To be “Queen for a Day”…
Would you accept that offer?
If your attorney tells you he or she will get you a “Queen for a Day letter, you might think that it sounds like a good thing – who would not want to be a queen for a day? However, in the context of a federal criminal investigation, it may not be such good news.
The expression derives from a somewhat tasteless old radio and TV show that ran in the ’50s and ’60s wherein a female contestant would talk about what a horrible life she has had. If, in fact, her life was worse than the other contestants, it would be her lucky day and she would become “Queen for a Day” and get a list of prizes. The famous tagline was:
“This is Jack Bailey, wishing we could make every woman a queen, for every single day!”
In a federal criminal investigation, the United States Attorney’s Office refers to someone coming in to talk under a form of immunity as being, colloquially, a “Queen for a Day.” In that situation, your life might become significantly worse after your special day if it is not handled correctly. Basically, these “Queen for a Day” agreements, which are more properly called “proffer agreements,” essentially allow people to tell the government what information they have about a crime without those words being used against them.
Typically, one would enter into such an agreement because their attorney is concerned that they might incriminate themselves in a crime. They might just be a witness, although usually one would be a “Queen for a Day” if they are a “subject” of the investigation (meaning that they have criminal exposure, but there is not clear evidence linking them to the commission of a crime) or the “target” of the investigation (where there is such clear evidence linking them to the crime).
The “queen for a day” letter is a form of immunity, but it is extremely limited. While it may be better to go in to a proffer session with such an agreement then to go in without anything, subjects or targets must understand both how the agreement is protective but also how it could open them up to prosecution.
It is the form of immunity called “derivative use-immunity.” This means that the government cannot use one’s actual words against them unless they lie (and they can then use their words for impeachment). However, and very importantly, the government can make derivative use of their statements, meaning they can use information provided in a proffer session to conduct further investigation that they can use against the individual.
So, for example, assume you walked in and told the Assistant United States Attorney (“AUSA”) (under “Queen for a Day” protection) that you embezzled money from a federally insured bank by doctoring the books of the bank and during that proffer session, you describe exactly which records were doctored and how the government can find them. The AUSA cannot use your words against you in trial to argue that you confessed to the crime. The “Queen for a Day” letter protects you against your incriminating words. However, now the AUSA and federal agents can find the records in the bank because you told them where to go, and use those records to try to indict and convict you without using your “confession.”
So, why would anyone want such limited immunity? There are a few times when it would be appropriate. If you clearly did a crime, the government has the evidence against you and you want to cooperate against others. The proffer agreement allows you to speak to the government (without confessing the crime). Since the government already has (or was going to have) the evidence against you anyway, you are sometimes better off trying to cooperate, making the government’s job easier and lowing your exposure. If you want to enter into a plea agreement and cooperate in any manner, you must be able to speak to the government and becoming a “Queen for a Day” is often the only way to do it.

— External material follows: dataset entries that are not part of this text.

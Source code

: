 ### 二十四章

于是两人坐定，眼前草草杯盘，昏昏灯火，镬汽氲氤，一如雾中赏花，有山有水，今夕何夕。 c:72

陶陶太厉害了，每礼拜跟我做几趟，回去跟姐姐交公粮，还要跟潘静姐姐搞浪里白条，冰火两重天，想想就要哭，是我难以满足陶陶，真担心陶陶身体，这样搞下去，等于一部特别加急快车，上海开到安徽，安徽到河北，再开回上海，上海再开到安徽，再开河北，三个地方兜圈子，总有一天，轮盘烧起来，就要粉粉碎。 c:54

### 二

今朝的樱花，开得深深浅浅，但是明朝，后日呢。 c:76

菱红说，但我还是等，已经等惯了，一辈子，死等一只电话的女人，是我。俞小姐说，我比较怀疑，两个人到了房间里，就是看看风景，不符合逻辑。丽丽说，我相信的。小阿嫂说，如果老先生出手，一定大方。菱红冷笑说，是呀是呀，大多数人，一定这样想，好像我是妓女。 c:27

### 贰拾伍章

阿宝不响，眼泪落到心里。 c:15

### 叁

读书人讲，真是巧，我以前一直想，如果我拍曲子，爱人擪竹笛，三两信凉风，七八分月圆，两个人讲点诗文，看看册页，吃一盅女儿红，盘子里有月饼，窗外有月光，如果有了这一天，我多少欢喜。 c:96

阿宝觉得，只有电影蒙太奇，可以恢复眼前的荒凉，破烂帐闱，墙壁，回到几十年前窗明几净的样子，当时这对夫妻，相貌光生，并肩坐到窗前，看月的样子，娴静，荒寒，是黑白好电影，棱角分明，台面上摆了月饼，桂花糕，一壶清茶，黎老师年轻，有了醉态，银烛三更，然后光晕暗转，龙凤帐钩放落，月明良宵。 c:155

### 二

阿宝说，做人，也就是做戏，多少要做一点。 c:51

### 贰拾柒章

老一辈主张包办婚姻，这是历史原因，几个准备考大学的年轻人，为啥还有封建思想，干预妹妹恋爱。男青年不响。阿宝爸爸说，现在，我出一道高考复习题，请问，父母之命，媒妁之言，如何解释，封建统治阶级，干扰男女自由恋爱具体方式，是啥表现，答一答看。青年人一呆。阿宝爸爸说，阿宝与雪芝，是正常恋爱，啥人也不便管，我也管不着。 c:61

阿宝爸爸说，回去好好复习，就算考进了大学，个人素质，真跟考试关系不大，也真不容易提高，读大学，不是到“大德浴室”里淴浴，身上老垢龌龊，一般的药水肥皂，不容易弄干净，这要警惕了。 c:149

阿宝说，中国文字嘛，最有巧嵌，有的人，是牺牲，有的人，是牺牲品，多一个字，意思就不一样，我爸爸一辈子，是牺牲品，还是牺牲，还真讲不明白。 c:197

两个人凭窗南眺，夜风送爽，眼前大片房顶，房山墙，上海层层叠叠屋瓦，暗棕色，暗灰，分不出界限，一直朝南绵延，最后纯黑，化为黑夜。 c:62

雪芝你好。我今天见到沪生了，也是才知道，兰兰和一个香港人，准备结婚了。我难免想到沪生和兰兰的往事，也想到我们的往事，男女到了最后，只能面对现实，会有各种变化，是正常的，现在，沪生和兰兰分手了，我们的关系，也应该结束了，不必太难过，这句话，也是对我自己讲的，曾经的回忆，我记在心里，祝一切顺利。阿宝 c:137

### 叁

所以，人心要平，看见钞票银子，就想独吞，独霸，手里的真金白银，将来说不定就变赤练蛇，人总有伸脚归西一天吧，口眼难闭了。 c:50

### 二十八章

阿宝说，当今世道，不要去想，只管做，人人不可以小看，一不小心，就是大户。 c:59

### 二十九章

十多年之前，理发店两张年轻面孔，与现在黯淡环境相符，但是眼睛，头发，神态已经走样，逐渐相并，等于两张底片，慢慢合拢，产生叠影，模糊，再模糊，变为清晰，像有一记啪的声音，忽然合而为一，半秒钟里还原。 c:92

However, if you plan on fighting the case and going to trial, it would make no sense to tell the government anything with or without the proffer agreement. The determination of whether to become a “Queen for a Day,” or whether you are better off not talking at all, requires extensive discussion with an experienced white-collar criminal defense attorney. Making the wrong decision can have drastic consequences.
Another circumstance where you might want to become “Queen for a Day,” is where you are just a “subject” (not a “target”) of an investigation but truly did nothing wrong. In such a situation, you need to be able to explain to the government your role. In such a case, typically, you (and your attorney) are confident that no additional evidence will come up that could make your criminal exposure worse. For example, in a case where a client was in the middle of a money laundering scheme of which he was completely uninvolved, the client became a “Queen for a Day” early on so he could explain his role to the AUSA and make it clear that he was only a witness and should never be a target. In that case, it worked extremely well, and the government actually ended up seeing him as a victim of the crime. The “Queen for a Day” allowed him to tell his story.
The decision whether to volunteer to have proffer session is one that must be made very carefully and only with an experienced federal defense attorney who understands what is at stake, and the risks and benefits of walking into the U.S. Attorney’s Office to talk of illegal acts. If handled incorrectly, one can start out as a “subject” of an investigation and walk out a “target.” Moreover, there are few things in life more intimidating then walking into a conference room in a federal building with agents from FBI, IRS and DHS, and some Assistant United States Attorneys, peppering you with questions about a federal crime where their intention is to prosecute someone for that crime.
Although Jack Bailey was wishing “we could make every woman a queen, for every single day,” if the government asks you to be a “Queen for a Day,” it won’t be your lucky day and you might just prefer to pass.